* Supplied data:
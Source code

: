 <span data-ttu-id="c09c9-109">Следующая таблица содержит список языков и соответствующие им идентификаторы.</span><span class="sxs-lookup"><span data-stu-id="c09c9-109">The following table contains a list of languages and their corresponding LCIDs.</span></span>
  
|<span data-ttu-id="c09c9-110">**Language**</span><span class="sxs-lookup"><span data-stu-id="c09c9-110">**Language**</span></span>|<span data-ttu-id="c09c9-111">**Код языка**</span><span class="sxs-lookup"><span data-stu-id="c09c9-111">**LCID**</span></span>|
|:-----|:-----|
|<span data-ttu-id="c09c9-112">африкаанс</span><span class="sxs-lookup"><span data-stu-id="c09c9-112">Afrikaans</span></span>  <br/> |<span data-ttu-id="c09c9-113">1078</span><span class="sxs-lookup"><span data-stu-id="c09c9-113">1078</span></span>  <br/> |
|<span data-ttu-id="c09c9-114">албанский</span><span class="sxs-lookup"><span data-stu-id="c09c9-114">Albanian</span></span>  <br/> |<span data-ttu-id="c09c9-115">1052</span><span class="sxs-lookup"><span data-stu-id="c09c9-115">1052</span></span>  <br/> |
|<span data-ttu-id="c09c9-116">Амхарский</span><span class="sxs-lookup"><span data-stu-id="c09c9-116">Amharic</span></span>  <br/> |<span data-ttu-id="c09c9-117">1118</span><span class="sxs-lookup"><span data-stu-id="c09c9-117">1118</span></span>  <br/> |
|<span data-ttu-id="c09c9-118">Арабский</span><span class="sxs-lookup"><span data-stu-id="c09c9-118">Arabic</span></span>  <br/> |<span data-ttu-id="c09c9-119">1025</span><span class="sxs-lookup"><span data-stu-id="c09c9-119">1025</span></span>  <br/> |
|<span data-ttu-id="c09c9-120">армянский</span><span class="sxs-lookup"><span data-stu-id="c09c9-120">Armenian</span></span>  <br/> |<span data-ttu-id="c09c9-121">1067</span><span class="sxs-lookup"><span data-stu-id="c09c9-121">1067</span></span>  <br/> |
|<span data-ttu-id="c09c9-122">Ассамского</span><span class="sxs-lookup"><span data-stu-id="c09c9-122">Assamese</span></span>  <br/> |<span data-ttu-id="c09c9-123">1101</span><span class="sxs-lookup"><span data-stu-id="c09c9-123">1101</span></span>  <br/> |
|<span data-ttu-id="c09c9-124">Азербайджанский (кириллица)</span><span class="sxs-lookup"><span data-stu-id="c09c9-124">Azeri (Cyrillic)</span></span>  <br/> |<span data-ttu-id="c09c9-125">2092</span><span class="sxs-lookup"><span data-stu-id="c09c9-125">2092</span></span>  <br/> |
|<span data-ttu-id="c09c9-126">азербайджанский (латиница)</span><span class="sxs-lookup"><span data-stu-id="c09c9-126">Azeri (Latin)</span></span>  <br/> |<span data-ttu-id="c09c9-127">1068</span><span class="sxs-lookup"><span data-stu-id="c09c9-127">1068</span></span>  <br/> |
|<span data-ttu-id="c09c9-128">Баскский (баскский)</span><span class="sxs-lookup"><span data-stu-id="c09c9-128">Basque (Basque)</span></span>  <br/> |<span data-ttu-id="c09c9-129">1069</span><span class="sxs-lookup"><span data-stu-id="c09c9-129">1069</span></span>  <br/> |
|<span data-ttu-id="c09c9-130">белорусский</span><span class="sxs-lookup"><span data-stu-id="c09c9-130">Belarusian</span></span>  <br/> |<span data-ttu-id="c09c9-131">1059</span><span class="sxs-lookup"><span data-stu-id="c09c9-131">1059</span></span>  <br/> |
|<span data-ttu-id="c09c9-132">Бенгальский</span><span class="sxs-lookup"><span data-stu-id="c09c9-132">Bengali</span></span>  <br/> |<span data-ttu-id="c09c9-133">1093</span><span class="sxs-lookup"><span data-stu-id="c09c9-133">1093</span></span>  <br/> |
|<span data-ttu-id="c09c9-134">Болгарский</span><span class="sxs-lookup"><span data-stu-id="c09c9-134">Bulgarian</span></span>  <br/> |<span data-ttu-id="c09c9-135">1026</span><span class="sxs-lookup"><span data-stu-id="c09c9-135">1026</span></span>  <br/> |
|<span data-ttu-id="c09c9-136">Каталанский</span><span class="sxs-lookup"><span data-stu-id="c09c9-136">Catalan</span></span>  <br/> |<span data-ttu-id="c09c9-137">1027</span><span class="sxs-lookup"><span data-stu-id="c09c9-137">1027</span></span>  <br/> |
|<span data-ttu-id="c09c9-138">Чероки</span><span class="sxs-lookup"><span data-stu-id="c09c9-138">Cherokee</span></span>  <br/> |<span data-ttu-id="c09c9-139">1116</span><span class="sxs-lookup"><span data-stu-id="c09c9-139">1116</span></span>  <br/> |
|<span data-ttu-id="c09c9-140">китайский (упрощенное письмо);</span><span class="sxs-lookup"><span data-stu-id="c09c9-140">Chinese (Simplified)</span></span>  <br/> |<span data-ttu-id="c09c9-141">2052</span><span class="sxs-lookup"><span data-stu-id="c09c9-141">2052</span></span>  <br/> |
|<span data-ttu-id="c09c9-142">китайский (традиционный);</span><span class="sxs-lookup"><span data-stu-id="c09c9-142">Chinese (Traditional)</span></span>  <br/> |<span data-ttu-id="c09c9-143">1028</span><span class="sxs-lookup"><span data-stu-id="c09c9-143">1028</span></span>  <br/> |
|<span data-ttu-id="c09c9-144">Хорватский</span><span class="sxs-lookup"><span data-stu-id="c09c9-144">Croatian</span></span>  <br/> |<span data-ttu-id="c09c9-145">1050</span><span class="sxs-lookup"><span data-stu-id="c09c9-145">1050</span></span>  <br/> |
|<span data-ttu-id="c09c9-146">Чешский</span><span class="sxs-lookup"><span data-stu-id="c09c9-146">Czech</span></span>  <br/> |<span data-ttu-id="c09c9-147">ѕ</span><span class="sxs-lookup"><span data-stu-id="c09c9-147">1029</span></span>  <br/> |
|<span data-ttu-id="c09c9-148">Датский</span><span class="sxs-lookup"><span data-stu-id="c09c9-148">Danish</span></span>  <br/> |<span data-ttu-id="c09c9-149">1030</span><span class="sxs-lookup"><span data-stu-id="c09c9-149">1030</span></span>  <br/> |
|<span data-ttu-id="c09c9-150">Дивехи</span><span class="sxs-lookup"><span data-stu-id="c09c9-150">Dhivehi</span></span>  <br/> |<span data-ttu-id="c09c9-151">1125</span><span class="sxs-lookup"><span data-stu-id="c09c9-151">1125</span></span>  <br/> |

* Instructions to follow: Type out all of the material again, word for word.

* Written response:
Source code

: <span data-ttu-id="c09c9-109">Следующая таблица содержит список языков и соответствующие им идентификаторы.</span><span class="sxs-lookup"><span data-stu-id="c09c9-109">The following table contains a list of languages and their corresponding LCIDs.</span></span>
  
|<span data-ttu-id="c09c9-110">**Language**</span><span class="sxs-lookup"><span data-stu-id="c09c9-110">**Language**</span></span>|<span data-ttu-id="c09c9-111">**Код языка**</span><span class="sxs-lookup"><span data-stu-id="c09c9-111">**LCID**</span></span>|
|:-----|:-----|
|<span data-ttu-id="c09c9-112">африкаанс</span><span class="sxs-lookup"><span data-stu-id="c09c9-112">Afrikaans</span></span>  <br/> |<span data-ttu-id="c09c9-113">1078</span><span class="sxs-lookup"><span data-stu-id="c09c9-113">1078</span></span>  <br/> |
|<span data-ttu-id="c09c9-114">албанский</span><span class="sxs-lookup"><span data-stu-id="c09c9-114">Albanian</span></span>  <br/> |<span data-ttu-id="c09c9-115">1052</span><span class="sxs-lookup"><span data-stu-id="c09c9-115">1052</span></span>  <br/> |
|<span data-ttu-id="c09c9-116">Амхарский</span><span class="sxs-lookup"><span data-stu-id="c09c9-116">Amharic</span></span>  <br/> |<span data-ttu-id="c09c9-117">1118</span><span class="sxs-lookup"><span data-stu-id="c09c9-117">1118</span></span>  <br/> |
|<span data-ttu-id="c09c9-118">Арабский</span><span class="sxs-lookup"><span data-stu-id="c09c9-118">Arabic</span></span>  <br/> |<span data-ttu-id="c09c9-119">1025</span><span class="sxs-lookup"><span data-stu-id="c09c9-119">1025</span></span>  <br/> |
|<span data-ttu-id="c09c9-120">армянский</span><span class="sxs-lookup"><span data-stu-id="c09c9-120">Armenian</span></span>  <br/> |<span data-ttu-id="c09c9-121">1067</span><span class="sxs-lookup"><span data-stu-id="c09c9-121">1067</span></span>  <br/> |
|<span data-ttu-id="c09c9-122">Ассамского</span><span class="sxs-lookup"><span data-stu-id="c09c9-122">Assamese</span></span>  <br/> |<span data-ttu-id="c09c9-123">1101</span><span class="sxs-lookup"><span data-stu-id="c09c9-123">1101</span></span>  <br/> |
|<span data-ttu-id="c09c9-124">Азербайджанский (кириллица)</span><span class="sxs-lookup"><span data-stu-id="c09c9-124">Azeri (Cyrillic)</span></span>  <br/> |<span data-ttu-id="c09c9-125">2092</span><span class="sxs-lookup"><span data-stu-id="c09c9-125">2092</span></span>  <br/> |
|<span data-ttu-id="c09c9-126">азербайджанский (латиница)</span><span class="sxs-lookup"><span data-stu-id="c09c9-126">Azeri (Latin)</span></span>  <br/> |<span data-ttu-id="c09c9-127">1068</span><span class="sxs-lookup"><span data-stu-id="c09c9-127">1068</span></span>  <br/> |
|<span data-ttu-id="c09c9-128">Баскский (баскский)</span><span class="sxs-lookup"><span data-stu-id="c09c9-128">Basque (Basque)</span></span>  <br/> |<span data-ttu-id="c09c9-129">1069</span><span class="sxs-lookup"><span data-stu-id="c09c9-129">1069</span></span>  <br/> |
|<span data-ttu-id="c09c9-130">белорусский</span><span class="sxs-lookup"><span data-stu-id="c09c9-130">Belarusian</span></span>  <br/> |<span data-ttu-id="c09c9-131">1059</span><span class="sxs-lookup"><span data-stu-id="c09c9-131">1059</span></span>  <br/> |
|<span data-ttu-id="c09c9-132">Бенгальский</span><span class="sxs-lookup"><span data-stu-id="c09c9-132">Bengali</span></span>  <br/> |<span data-ttu-id="c09c9-133">1093</span><span class="sxs-lookup"><span data-stu-id="c09c9-133">1093</span></span>  <br/> |
|<span data-ttu-id="c09c9-134">Болгарский</span><span class="sxs-lookup"><span data-stu-id="c09c9-134">Bulgarian</span></span>  <br/> |<span data-ttu-id="c09c9-135">1026</span><span class="sxs-lookup"><span data-stu-id="c09c9-135">1026</span></span>  <br/> |
|<span data-ttu-id="c09c9-136">Каталанский</span><span class="sxs-lookup"><span data-stu-id="c09c9-136">Catalan</span></span>  <br/> |<span data-ttu-id="c09c9-137">1027</span><span class="sxs-lookup"><span data-stu-id="c09c9-137">1027</span></span>  <br/> |
|<span data-ttu-id="c09c9-138">Чероки</span><span class="sxs-lookup"><span data-stu-id="c09c9-138">Cherokee</span></span>  <br/> |<span data-ttu-id="c09c9-139">1116</span><span class="sxs-lookup"><span data-stu-id="c09c9-139">1116</span></span>  <br/> |
|<span data-ttu-id="c09c9-140">китайский (упрощенное письмо);</span><span class="sxs-lookup"><span data-stu-id="c09c9-140">Chinese (Simplified)</span></span>  <br/> |<span data-ttu-id="c09c9-141">2052</span><span class="sxs-lookup"><span data-stu-id="c09c9-141">2052</span></span>  <br/> |
|<span data-ttu-id="c09c9-142">китайский (традиционный);</span><span class="sxs-lookup"><span data-stu-id="c09c9-142">Chinese (Traditional)</span></span>  <br/> |<span data-ttu-id="c09c9-143">1028</span><span class="sxs-lookup"><span data-stu-id="c09c9-143">1028</span></span>  <br/> |
|<span data-ttu-id="c09c9-144">Хорватский</span><span class="sxs-lookup"><span data-stu-id="c09c9-144">Croatian</span></span>  <br/> |<span data-ttu-id="c09c9-145">1050</span><span class="sxs-lookup"><span data-stu-id="c09c9-145">1050</span></span>  <br/> |
|<span data-ttu-id="c09c9-146">Чешский</span><span class="sxs-lookup"><span data-stu-id="c09c9-146">Czech</span></span>  <br/> |<span data-ttu-id="c09c9-147">ѕ</span><span class="sxs-lookup"><span data-stu-id="c09c9-147">1029</span></span>  <br/> |
|<span data-ttu-id="c09c9-148">Датский</span><span class="sxs-lookup"><span data-stu-id="c09c9-148">Danish</span></span>  <br/> |<span data-ttu-id="c09c9-149">1030</span><span class="sxs-lookup"><span data-stu-id="c09c9-149">1030</span></span>  <br/> |
|<span data-ttu-id="c09c9-150">Дивехи</span><span class="sxs-lookup"><span data-stu-id="c09c9-150">Dhivehi</span></span>  <br/> |<span data-ttu-id="c09c9-151">1125</span><span class="sxs-lookup"><span data-stu-id="c09c9-151">1125</span></span>  <br/> |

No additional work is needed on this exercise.